Menu

Marcus Hammerschmitt: General Wonder

Marcus Hammerschmitt is a German author, journalist and photographer who is based in Tübingen. In 2019 Durham Book Festival, supported by the British Council, commissioned Marcus to spend ten days exploring Durham and to write about his impressions of our region.

General Wonder

Some observations on various topics

I arrive via Amsterdam. Touching down at Schiphol airport, it hits me: I was here 50 years ago. My parents brought me for plane watching in 1969 while we were on vacation in the Netherlands. Yes, there are pictures of me as a two-year-old in front of a tower viewer and a fence denying and providing us access to the tarmac and the planes. Huge planes they were. I don’t remember properly. I suspect my memories are rather about the photos than the actual event. I certainly don’t remember watching the moon landing on Dutch TV, something my parents later never forgot to mention when talking about this vacation. We watched them land on the moon, we did.

My first actual flight didn’t take place until 1989. Of course, I went to America (San Francisco no less). Two days after my arrival the Loma-Prieta earthquake hit, but actually I was shaken much more by an aftershock which woke me the following night, heart pounding, thinking: this is it. You’re going to die now. There was a faded art deco print on the wall across the room which somehow exacerbated the situation: the earth moves, you die, art deco (faded). Well, the earth didn’t move too much that night.
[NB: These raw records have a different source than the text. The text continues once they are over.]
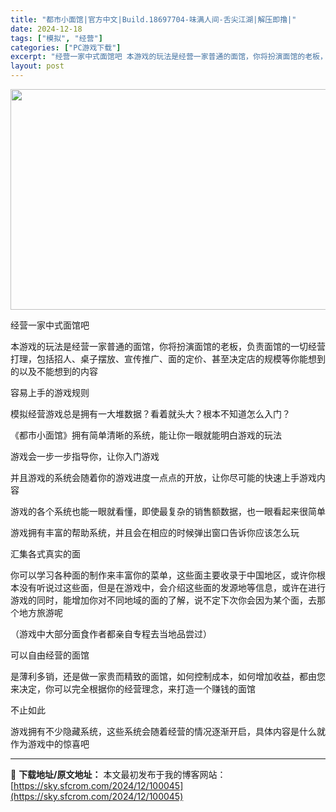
 ```yaml
---
title: "都市小面馆|官方中文|Build.18697704-味满人间-舌尖江湖|解压即撸|"
date: 2024-12-18
tags: ["模拟", "经营"]
categories: ["PC游戏下载"]
excerpt: "经营一家中式面馆吧 本游戏的玩法是经营一家普通的面馆，你将扮演面馆的老板，负责面馆的一切经营打理，包括招人、桌子摆放、宣传推广、面的定价、甚至决定店的规模等你能想到的以及不能想到的内容 容易上手的游戏规则 模拟经营游戏总是拥有一大堆数据？看着就头大？根本不知道怎么入门？ 《都市小面馆》拥有简单清晰的&hellip;"
layout: post
---
```


<img class="aligncenter size-full wp-image-100023" src="https://sky.sfcrom.com/wp-content/uploads/2024/12/2024121810112830.webp" alt="" width="616" height="353" />

经营一家中式面馆吧

本游戏的玩法是经营一家普通的面馆，你将扮演面馆的老板，负责面馆的一切经营打理，包括招人、桌子摆放、宣传推广、面的定价、甚至决定店的规模等你能想到的以及不能想到的内容

容易上手的游戏规则

模拟经营游戏总是拥有一大堆数据？看着就头大？根本不知道怎么入门？

《都市小面馆》拥有简单清晰的系统，能让你一眼就能明白游戏的玩法

游戏会一步一步指导你，让你入门游戏

并且游戏的系统会随着你的游戏进度一点点的开放，让你尽可能的快速上手游戏内容

游戏的各个系统也能一眼就看懂，即使最复杂的销售额数据，也一眼看起来很简单

游戏拥有丰富的帮助系统，并且会在相应的时候弹出窗口告诉你应该怎么玩

汇集各式真实的面

你可以学习各种面的制作来丰富你的菜单，这些面主要收录于中国地区，或许你根本没有听说过这些面，但是在游戏中，会介绍这些面的发源地等信息，或许在进行游戏的同时，能增加你对不同地域的面的了解，说不定下次你会因为某个面，去那个地方旅游呢

（游戏中大部分面食作者都亲自专程去当地品尝过）

可以自由经营的面馆

是薄利多销，还是做一家贵而精致的面馆，如何控制成本，如何增加收益，都由您来决定，你可以完全根据你的经营理念，来打造一个赚钱的面馆

不止如此

游戏拥有不少隐藏系统，这些系统会随着经营的情况逐渐开启，具体内容是什么就作为游戏中的惊喜吧

---
📖 **下载地址/原文地址：** 本文最初发布于我的博客网站：[https://sky.sfcrom.com/2024/12/100045](https://sky.sfcrom.com/2024/12/100045)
But on November 9, I was still in America. And I watched the Berlin Wall coming down on American TV. This I can clearly remember. To say I was confused would be an understatement. The country I was going back to would not be the same as the one I had left roughly a month earlier. I didn’t celebrate. Pretty soon I feared Germany would become drunk on itself, once again, which it did, eventually.
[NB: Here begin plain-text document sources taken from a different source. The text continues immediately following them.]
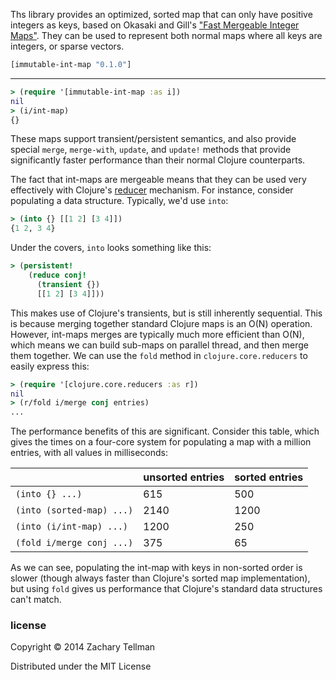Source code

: Ths library provides an optimized, sorted map that can only have positive integers as keys, based on Okasaki and Gill's ["Fast Mergeable Integer Maps"](https://www.lri.fr/~filliatr/ftp/ocaml/ds/ptset.ml).  They can be used to represent both normal maps where all keys are integers, or sparse vectors.

```clj
[immutable-int-map "0.1.0"]
```

---

```clj
> (require '[immutable-int-map :as i])
nil
> (i/int-map)
{}
```

These maps support transient/persistent semantics, and also provide special `merge`, `merge-with`, `update`, and `update!` methods that provide significantly faster performance than their normal Clojure counterparts.

The fact that int-maps are mergeable means that they can be used very effectively with Clojure's [reducer](http://clojure.com/blog/2012/05/08/reducers-a-library-and-model-for-collection-processing.html) mechanism.  For instance, consider populating a data structure.  Typically, we'd use `into`:

```clj
> (into {} [[1 2] [3 4]])
{1 2, 3 4}
```

Under the covers, `into` looks something like this:

```clj
> (persistent!
    (reduce conj!
      (transient {})
      [[1 2] [3 4]]))
```

This makes use of Clojure's transients, but is still inherently sequential.  This is because merging together standard Clojure maps is an O(N) operation.  However, int-maps merges are typically much more efficient than O(N), which means we can build sub-maps on parallel thread, and then merge them together.  We can use the `fold` method in `clojure.core.reducers` to easily express this:

```clj
> (require '[clojure.core.reducers :as r])
nil
> (r/fold i/merge conj entries)
...
```

The performance benefits of this are significant.  Consider this table, which gives the times on a four-core system for populating a map with a million entries, with all values in milliseconds:

| | unsorted entries | sorted entries |
|----|------------------|-------------|
| `(into {} ...)` | 615 | 500 |
| `(into (sorted-map) ...)` | 2140 | 1200 |
| `(into (i/int-map) ...)` | 1200 | 250 |
| `(fold i/merge conj ...)` | 375 | 65 |

As we can see, populating the int-map with keys in non-sorted order is slower (though always faster than Clojure's sorted map implementation), but using `fold` gives us performance that Clojure's standard data structures can't match.


### license

Copyright © 2014 Zachary Tellman

Distributed under the MIT License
Dutch customs are pretty efficient in 2019. The officer asks me where I am going to. “Durham, England, aha. And for what purpose? Recreation or business? Business, well, well. What kind of business, sir?” “I’m a writer”, I say, “I’m invited to speak in Durham.” As if that explains everything. And just like that he allows me to leave Schiphol again. I have tasted administration during my 30 minute stay in the Netherlands. But I have also seen humanity. Like two construction workers play-fighting over a rock on the ground, because everything can be a football. Somebody has used chalk to draw a smiley face on the wheel of an airplane parked right next to the one which will take me to Newcastle.
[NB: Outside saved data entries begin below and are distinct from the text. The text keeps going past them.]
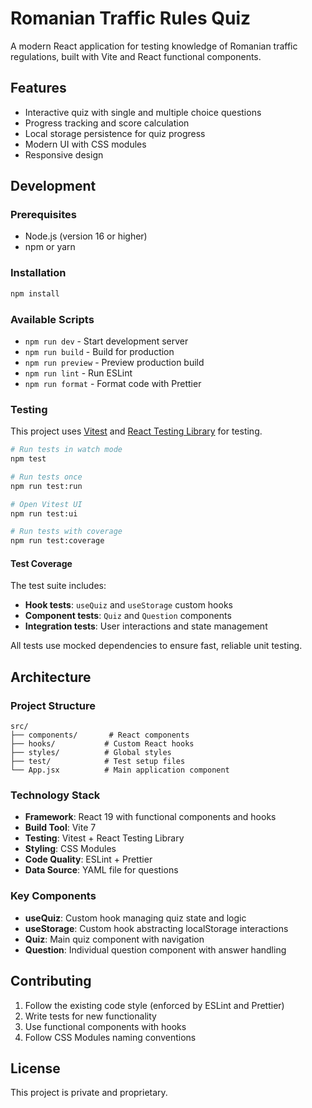# Romanian Traffic Rules Quiz

A modern React application for testing knowledge of Romanian traffic regulations, built with Vite and React functional components.

## Features

- Interactive quiz with single and multiple choice questions
- Progress tracking and score calculation
- Local storage persistence for quiz progress
- Modern UI with CSS modules
- Responsive design

## Development

### Prerequisites

- Node.js (version 16 or higher)
- npm or yarn

### Installation

```bash
npm install
```

### Available Scripts

- `npm run dev` - Start development server
- `npm run build` - Build for production
- `npm run preview` - Preview production build
- `npm run lint` - Run ESLint
- `npm run format` - Format code with Prettier

### Testing

This project uses [Vitest](https://vitest.dev/) and [React Testing Library](https://testing-library.com/docs/react-testing-library/intro/) for testing.

```bash
# Run tests in watch mode
npm test

# Run tests once
npm run test:run

# Open Vitest UI
npm run test:ui

# Run tests with coverage
npm run test:coverage
```

#### Test Coverage

The test suite includes:
- **Hook tests**: `useQuiz` and `useStorage` custom hooks
- **Component tests**: `Quiz` and `Question` components
- **Integration tests**: User interactions and state management

All tests use mocked dependencies to ensure fast, reliable unit testing.

## Architecture

### Project Structure

```
src/
├── components/       # React components
├── hooks/           # Custom React hooks
├── styles/          # Global styles
├── test/            # Test setup files
└── App.jsx          # Main application component
```

### Technology Stack

- **Framework**: React 19 with functional components and hooks
- **Build Tool**: Vite 7
- **Testing**: Vitest + React Testing Library
- **Styling**: CSS Modules
- **Code Quality**: ESLint + Prettier
- **Data Source**: YAML file for questions

### Key Components

- **useQuiz**: Custom hook managing quiz state and logic
- **useStorage**: Custom hook abstracting localStorage interactions  
- **Quiz**: Main quiz component with navigation
- **Question**: Individual question component with answer handling

## Contributing

1. Follow the existing code style (enforced by ESLint and Prettier)
2. Write tests for new functionality
3. Use functional components with hooks
4. Follow CSS Modules naming conventions

## License

This project is private and proprietary.
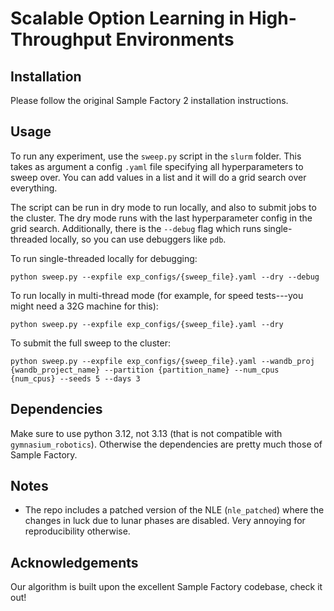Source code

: # Scalable Option Learning in High-Throughput Environments

## Installation

Please follow the original Sample Factory 2 installation instructions. 

## Usage

To run any experiment, use the `sweep.py` script in the `slurm` folder. This takes as argument a config `.yaml` file specifying all hyperparameters to sweep over. You can add values in a list and it will do a grid search over everything.

The script can be run in dry mode to run locally, and also to submit jobs to the cluster. The dry mode runs with the last hyperparameter config in the grid search. Additionally, there is the `--debug` flag which runs single-threaded locally, so you can use debuggers like `pdb`.

To run single-threaded locally for debugging:

```
python sweep.py --expfile exp_configs/{sweep_file}.yaml --dry --debug
```

To run locally in multi-thread mode (for example, for speed tests---you might need a 32G machine for this):

```
python sweep.py --expfile exp_configs/{sweep_file}.yaml --dry 
```

To submit the full sweep to the cluster:

```
python sweep.py --expfile exp_configs/{sweep_file}.yaml --wandb_proj {wandb_project_name} --partition {partition_name} --num_cpus {num_cpus} --seeds 5 --days 3
```

## Dependencies

Make sure to use python 3.12, not 3.13 (that is not compatible with `gymnasium_robotics`). Otherwise the dependencies are pretty much those of Sample Factory. 

## Notes

- The repo includes a patched version of the NLE (`nle_patched`) where the changes in luck due to lunar phases are disabled. Very annoying for reproducibility otherwise. 


## Acknowledgements

Our algorithm is built upon the excellent Sample Factory codebase, check it out!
Later I sit in my Durham hotel. The moon hasn’t come any closer in half a century.

*

On my first evening, I meet other authors and the lovely organizers of the festival. We talk about many things. I mention the war first, I’m a good German, I’m a bad German. What is a German, mother? If worst comes to worst I can still claim I’m not even a proper German, because I was born so close to France my heritage is dubious. In Hamburg I’ve been asked why I speak German so well. I was born in Saarbrücken. Ich bin ein Saarfranzose. The evening grows late and sees us talking about what rock bands influenced us when we were young. We are middle aged people of considerable taste. I see rock ´n´ roll is not only the world language of desire like Chris Marker observed in Sans Soleil.  It also provides people like us a way of discussing their very personal desires and afflictions without saying too much. The lingua franca is code as well.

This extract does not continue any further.